Left: $A_V$ vs. N(HI), right: N(H$_2$) vs. N(HI) for Perseus region.

#### Figure 5

Left: $A_V$ vs. N(HI), right: N(H$_2$) vs. N(HI) for Perseus North region.

#### Figure 6

Left: $A_V$ vs. N(HI), right: N(H$_2$) vs. N(HI) for Perseus South region.

## Sources of Uncertainty

Yesterday I showed how we could attempt to incorporate systematic errors such as the uncertainty of $R_V$ into our MLE calculation. Before, I was calculating the MLE parameters with the initial error estimates, and calculating the standard deviation of the residuals between the MLE $A_V$ model and the $A_V$ data. I used this uncertainty calculated from the residuals as the uncertainty in a second round of MLE calculation. This led to very tight likelihood spaces, which were varying greatly based on how I chose the mask.

Using an uncertainty on $R_V$ (about 0.7) still leads to confined likelihood spaces.

As a proof of concept I arbitrarily scaled the uncertainty by a factor of 10.

I previously identified that the inital HI width chosen to create the $N(HI)$ map for masking changed the MLE parameters a troubling amount, given the calculated parameter uncertainties.

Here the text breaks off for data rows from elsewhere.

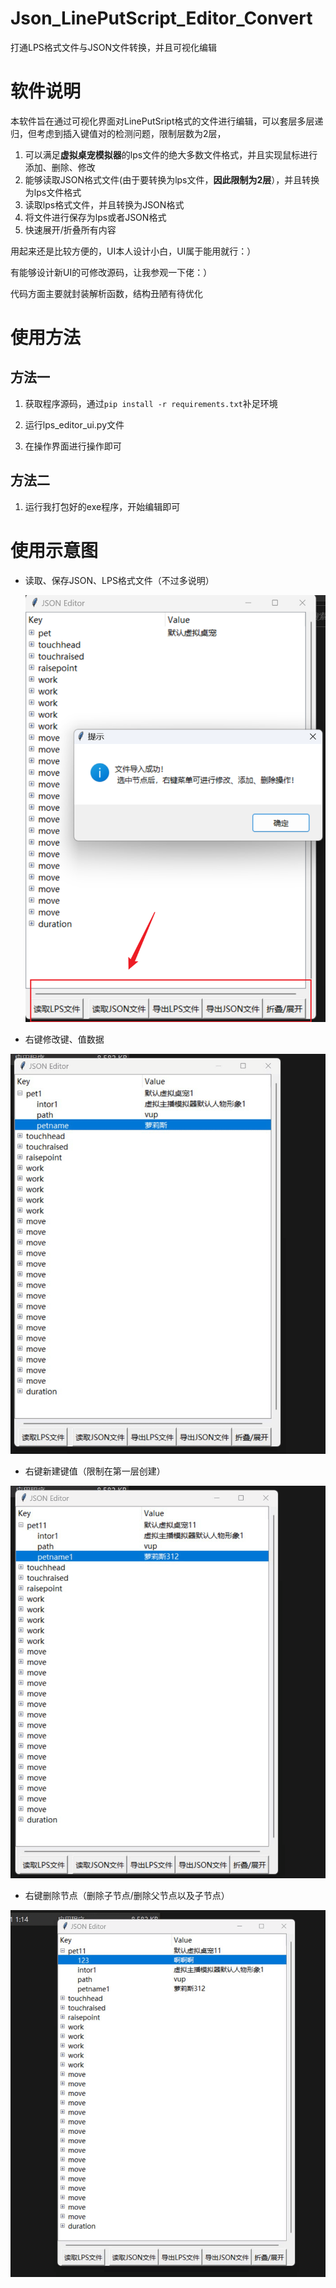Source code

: # Json_LinePutScript_Editor_Convert
 打通LPS格式文件与JSON文件转换，并且可视化编辑

# 软件说明

本软件旨在通过可视化界面对LinePutSript格式的文件进行编辑，可以套层多层递归，但考虑到插入键值对的检测问题，限制层数为2层，

1. 可以满足**虚拟桌宠模拟器**的lps文件的绝大多数文件格式，并且实现鼠标进行添加、删除、修改
2. 能够读取JSON格式文件(由于要转换为lps文件，**因此限制为2层**），并且转换为lps文件格式
3. 读取lps格式文件，并且转换为JSON格式
4. 将文件进行保存为lps或者JSON格式
5. 快速展开/折叠所有内容



用起来还是比较方便的，UI本人设计小白，UI属于能用就行：）

有能够设计新UI的可修改源码，让我参观一下佬：）

代码方面主要就封装解析函数，结构丑陋有待优化

# 使用方法

## 方法一

1. 获取程序源码，通过`pip install -r requirements.txt`补足环境

2. 运行lps_editor_ui.py文件
3. 在操作界面进行操作即可

## 方法二

1. 运行我打包好的exe程序，开始编辑即可

# 使用示意图

- 读取、保存JSON、LPS格式文件（不过多说明）

  ![导出](README.assets/导出-16925537936022.png)

- 右键修改键、值数据

![修改](README.assets/修改.gif)

- 右键新建键值（限制在第一层创建）

![添加](README.assets/添加.gif)

- 右键删除节点（删除子节点/删除父节点以及子节点）

![删除](README.assets/删除.gif)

Below I show the differences in likelihood spaces for each cloud between using an initial HI width of my best guess for a cloud’s HI width of 20 km/s, and using most of the line of sight, width of 50 km/s. I allowed the HI width in the MLE calculation to go out to 100 km/s, just to see the spread in the likelihood space.

We can see that with huge errors, the differences in changing the mask do not lead to such dramatic changes in the derived parameters.

Perseus

Taurus

California

#### Figure 10

The likelihood spaces for the DGR, velocity width, and intercept for each cloud. The contour represents the 95% confidence level. The plots on the side show the marginalized distribution for each parameter, where the dashed line is the best estimate, and the shaded region is the 68% confidence interval.

Perseus

Taurus

California

#### Figure 10

The likelihood spaces for the DGR and intercept for each cloud, given a fixed HI width of 20 km/s. The contour represents the 95% confidence level. The plots on the side show the marginalized distribution for each parameter, where the dashed line is the best estimate, and the shaded region is the 68% confidence interval.